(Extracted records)
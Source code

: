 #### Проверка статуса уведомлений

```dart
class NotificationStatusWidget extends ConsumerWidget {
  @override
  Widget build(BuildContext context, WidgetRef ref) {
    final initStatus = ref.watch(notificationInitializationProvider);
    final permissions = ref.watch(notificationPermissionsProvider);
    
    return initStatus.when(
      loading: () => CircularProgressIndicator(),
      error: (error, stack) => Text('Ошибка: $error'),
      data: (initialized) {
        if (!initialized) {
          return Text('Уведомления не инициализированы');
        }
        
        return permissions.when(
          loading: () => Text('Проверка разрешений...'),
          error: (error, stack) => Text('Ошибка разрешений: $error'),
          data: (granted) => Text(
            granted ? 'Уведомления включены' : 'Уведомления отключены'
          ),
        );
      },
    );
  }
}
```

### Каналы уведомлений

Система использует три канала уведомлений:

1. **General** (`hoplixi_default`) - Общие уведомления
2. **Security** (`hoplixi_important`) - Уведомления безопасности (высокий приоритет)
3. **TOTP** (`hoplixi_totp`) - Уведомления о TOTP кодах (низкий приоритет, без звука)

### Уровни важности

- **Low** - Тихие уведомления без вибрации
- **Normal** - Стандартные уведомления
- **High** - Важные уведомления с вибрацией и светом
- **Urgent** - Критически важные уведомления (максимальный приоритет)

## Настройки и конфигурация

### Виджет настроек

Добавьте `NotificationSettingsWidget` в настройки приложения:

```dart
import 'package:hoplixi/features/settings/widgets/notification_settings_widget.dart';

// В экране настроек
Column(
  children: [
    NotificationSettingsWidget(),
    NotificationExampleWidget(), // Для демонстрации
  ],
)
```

Work to be completed: Look through the entries for the string "granted". Every line that has it belongs in the answer.

Exercise result:
          data: (granted) => Text(
            granted ? 'Уведомления включены' : 'Уведомления отключены'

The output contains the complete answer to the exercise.